When talking about encryption, the plaintext is the message that gets encrypted, and the ciphertext is the result of encryption. Data that does not get encrypted is called cleartext.

A brief history of encryption

There are many ways of encrypting messages. We won’t go into too much detail about the different ways of performing encryption, but we will give a high-level overview in order to explain why Matrix uses the methods that it does.

The most basic form of encryption is known as symmetric encryption, in which a single key is used for encrypting and decrypting. This type of encryption has been used for thousands of years, though early form were quite basic. Symmetric encryption is used in virtually every encryption system today, but often as a building block, rather than as the main part. When used for encrypting messages, the fact that the same key is used for encrypting and decrypting means that both the sender and the recipient must somehow agree on a key. This poses a sort of chicken-and-egg problem: in order for the sender and recipient to agree on a key, it seems like they need to be able to communicate in secret, for which they need encryption.
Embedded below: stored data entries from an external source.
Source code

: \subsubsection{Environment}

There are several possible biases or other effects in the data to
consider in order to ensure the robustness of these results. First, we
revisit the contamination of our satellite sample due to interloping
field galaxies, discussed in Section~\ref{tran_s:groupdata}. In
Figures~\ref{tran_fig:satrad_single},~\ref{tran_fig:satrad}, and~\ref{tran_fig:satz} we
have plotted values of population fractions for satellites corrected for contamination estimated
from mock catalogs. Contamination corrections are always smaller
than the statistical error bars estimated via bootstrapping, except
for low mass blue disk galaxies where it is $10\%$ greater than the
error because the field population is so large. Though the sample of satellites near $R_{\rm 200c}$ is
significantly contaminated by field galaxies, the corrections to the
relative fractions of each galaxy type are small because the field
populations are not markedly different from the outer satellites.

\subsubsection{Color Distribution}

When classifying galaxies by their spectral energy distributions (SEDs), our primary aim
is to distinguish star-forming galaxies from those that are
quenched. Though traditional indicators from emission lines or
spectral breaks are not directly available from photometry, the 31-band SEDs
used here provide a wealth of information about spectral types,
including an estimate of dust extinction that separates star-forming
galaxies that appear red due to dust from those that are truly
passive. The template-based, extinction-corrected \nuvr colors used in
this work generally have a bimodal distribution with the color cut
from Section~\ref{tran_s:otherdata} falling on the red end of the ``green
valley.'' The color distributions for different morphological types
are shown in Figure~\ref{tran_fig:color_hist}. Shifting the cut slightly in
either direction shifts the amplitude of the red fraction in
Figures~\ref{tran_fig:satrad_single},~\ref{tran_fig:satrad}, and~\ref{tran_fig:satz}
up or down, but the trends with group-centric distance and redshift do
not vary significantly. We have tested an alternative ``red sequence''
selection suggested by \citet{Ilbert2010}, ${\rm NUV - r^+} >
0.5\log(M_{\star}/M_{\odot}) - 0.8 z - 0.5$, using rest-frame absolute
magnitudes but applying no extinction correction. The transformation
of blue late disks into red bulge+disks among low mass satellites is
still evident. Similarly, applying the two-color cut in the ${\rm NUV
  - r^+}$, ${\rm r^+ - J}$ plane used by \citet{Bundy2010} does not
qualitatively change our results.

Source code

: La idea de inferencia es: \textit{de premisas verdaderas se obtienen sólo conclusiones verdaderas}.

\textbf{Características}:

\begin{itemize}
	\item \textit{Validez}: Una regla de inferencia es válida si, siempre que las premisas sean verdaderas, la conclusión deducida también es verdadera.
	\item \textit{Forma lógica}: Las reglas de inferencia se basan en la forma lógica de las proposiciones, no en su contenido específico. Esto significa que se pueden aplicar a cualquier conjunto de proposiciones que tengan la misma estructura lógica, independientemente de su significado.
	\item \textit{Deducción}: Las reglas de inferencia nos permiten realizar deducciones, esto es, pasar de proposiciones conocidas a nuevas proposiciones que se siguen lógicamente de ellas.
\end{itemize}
This problem was solved in the 1970s with the advent of public-key encryption. In this type of system, the recipient (call her Alice) generates a public and private keypair and publishes the public key. Anyone who wishes to communicate with Alice (say, Bob) can take the public key, encrypt the message using it, and send the message to Alice. After a message has been encrypted with a public key, it can only be decrypted by the private key, which is only known by Alice. Thus Bob can send a message securely to Alice without anyone else being able to read it.

Or, at least, Bob can send a message securely to the owner of the public key. One issue that comes up in this case is that Bob needs some way to ensure that the public key that he received actually belongs to Alice. This is the problem of key verification, which in the past often consisted of trying to meet in person and comparing long strings of characters, if it was done at all.

Encryption systems can ensure that different properties are satisfied. For example, the property of secrecy ensures that only the sender and recipient(s) can read the message; obviously, secrecy is a property that we want in an encryption system. Some other properties are authenticity and integrity, which mean, respectively, that Alice can ensure that the message that she received came from Bob rather than from someone else, and that the message was not modified. These properties are not usually provided by symmetric encryption nor public-key encryption algorithms on their own, but can be provided by other algorithms, such as digital signature algorithms, which were also introduced in the 1970s.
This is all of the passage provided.